My purpose here, of course, is that by highlighting your own shortcomings in this way, you won’t come across as blaming your mom. This, in turn, will keep things as smooth as possible, which could avoid issues between you and your mom that might increase her stress, which – you guessed it – could come across to your dad as more anger. Whew!
What if diplomacy doesn’t work?
That happens, of course. Some people are unable to consider their own behavior unless they are directly called on it. If your best attempt to use your own actions as an
example doesn’t help your mom think about her own possible contribution to your
dad’s anxiety, and try to improve in this area, then you’ll need to do more.

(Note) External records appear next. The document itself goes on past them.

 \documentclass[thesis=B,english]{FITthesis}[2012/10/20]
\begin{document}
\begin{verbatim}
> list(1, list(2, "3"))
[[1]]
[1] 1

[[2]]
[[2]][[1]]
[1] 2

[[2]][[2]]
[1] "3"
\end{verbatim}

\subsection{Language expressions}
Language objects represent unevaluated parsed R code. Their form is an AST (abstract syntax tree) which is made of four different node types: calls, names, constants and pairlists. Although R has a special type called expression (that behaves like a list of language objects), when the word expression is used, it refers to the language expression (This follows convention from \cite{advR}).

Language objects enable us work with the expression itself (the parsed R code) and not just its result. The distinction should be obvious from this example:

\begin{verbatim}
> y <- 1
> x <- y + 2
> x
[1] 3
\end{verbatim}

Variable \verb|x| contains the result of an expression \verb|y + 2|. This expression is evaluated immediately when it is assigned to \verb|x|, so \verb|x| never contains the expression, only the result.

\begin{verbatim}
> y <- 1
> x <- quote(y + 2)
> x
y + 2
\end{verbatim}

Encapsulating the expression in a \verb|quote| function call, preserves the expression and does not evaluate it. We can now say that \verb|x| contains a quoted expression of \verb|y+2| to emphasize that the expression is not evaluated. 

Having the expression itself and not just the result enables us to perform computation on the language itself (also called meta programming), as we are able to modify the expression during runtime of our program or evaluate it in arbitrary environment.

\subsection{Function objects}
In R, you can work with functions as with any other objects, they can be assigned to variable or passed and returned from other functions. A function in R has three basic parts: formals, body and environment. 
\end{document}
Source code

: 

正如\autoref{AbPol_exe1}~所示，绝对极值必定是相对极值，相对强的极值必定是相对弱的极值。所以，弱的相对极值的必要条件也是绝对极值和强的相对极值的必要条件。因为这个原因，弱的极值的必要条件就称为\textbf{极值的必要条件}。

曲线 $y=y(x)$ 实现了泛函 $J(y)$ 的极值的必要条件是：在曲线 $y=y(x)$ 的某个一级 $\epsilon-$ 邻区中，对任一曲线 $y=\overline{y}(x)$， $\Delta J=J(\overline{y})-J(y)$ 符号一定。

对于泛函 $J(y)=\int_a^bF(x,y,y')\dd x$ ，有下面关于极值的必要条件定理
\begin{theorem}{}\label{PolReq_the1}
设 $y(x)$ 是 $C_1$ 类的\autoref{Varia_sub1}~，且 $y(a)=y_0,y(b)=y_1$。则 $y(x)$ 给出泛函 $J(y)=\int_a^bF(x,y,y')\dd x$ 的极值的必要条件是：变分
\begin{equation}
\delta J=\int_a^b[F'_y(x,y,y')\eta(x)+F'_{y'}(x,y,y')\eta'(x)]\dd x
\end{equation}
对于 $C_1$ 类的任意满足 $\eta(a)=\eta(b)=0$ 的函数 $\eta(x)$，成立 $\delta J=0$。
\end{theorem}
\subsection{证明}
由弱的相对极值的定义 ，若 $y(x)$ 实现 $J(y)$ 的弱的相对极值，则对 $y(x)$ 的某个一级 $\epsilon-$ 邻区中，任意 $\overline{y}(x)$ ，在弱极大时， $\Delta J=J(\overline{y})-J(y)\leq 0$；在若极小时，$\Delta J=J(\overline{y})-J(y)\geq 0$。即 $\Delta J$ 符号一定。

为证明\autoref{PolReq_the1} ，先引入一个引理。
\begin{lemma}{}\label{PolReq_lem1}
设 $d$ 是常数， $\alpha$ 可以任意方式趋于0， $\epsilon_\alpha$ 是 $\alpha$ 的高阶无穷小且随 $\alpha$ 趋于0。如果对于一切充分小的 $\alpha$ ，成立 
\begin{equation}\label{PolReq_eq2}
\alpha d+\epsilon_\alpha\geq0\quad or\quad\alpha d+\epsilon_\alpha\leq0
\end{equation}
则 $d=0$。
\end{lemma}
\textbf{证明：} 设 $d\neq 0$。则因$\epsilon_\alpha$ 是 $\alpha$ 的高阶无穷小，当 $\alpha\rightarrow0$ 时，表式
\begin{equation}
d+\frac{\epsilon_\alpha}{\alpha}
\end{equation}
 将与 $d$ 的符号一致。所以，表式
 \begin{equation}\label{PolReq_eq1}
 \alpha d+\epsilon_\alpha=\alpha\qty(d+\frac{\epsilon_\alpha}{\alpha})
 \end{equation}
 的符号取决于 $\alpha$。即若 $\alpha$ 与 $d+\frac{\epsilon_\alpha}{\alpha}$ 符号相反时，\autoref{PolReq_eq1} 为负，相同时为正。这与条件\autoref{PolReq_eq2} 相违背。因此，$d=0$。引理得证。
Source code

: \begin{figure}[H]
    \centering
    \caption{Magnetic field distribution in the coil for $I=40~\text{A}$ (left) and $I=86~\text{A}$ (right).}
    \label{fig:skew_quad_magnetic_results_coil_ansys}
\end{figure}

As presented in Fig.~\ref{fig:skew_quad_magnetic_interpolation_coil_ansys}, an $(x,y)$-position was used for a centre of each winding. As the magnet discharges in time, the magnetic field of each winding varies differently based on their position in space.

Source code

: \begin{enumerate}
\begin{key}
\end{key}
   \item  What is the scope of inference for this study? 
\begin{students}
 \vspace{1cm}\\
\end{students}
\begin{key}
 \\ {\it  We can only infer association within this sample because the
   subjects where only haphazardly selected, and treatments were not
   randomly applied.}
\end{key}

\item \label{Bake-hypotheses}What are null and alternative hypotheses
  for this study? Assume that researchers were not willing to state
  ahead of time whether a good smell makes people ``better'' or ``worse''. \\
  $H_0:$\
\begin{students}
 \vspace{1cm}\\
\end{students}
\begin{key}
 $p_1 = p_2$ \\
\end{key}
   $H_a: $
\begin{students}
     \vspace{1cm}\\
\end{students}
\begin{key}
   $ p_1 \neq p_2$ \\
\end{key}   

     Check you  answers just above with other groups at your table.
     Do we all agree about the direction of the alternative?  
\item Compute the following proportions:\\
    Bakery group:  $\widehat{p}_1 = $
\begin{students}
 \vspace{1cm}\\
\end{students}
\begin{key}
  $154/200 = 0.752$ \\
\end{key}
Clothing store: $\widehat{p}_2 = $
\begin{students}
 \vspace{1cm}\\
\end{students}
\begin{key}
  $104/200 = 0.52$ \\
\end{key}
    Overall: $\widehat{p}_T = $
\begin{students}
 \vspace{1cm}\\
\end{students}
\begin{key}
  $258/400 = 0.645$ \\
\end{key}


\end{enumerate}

If this is the case, try to talk with your mom away from the house in a relaxed setting (if possible). You could take her out to coffee or lunch. The idea is to talk with her away from your dad so that he isn’t involved.
In this more private setting, tell her that you understand that she’s got to be incredibly stressed and you can’t even imagine how she does everything that she does. Tell her what a wonderful caregiver she is. Then mention the body language and tone of voice in the same way that you did earlier. Remind her again that you, too, have problems with this. That can limit her feelings of you being a know-it-all.
You can suggest steps that could help lower her own stress such as hiring help for a few hours a day as well as by joining a support group, either online or in person. Seeing a counselor, if she’s open, could also benefit both your mom and your dad since this would allow your mom to work through her completely understandable sadness and anger at their situation. You might mention that spousal caregivers have their unique pain, so taking steps to deal with this through support groups and/or counseling could help her regain her equilibrium.
Caregivers are only human. Neither you nor your mom will ever be perfect caregivers, so understanding this – and helping her understand this – will benefit both of you.
Touching base with other caregivers can help relieve unearned guilt in this area, too.
I want to stress that both of you could also benefit from practicing self-care, so you and your mom could, perhaps, share ways that you are doing this.
Best wishes as you help your mom take care of your dad. It’s a difficult family journey, but it does have its rewards.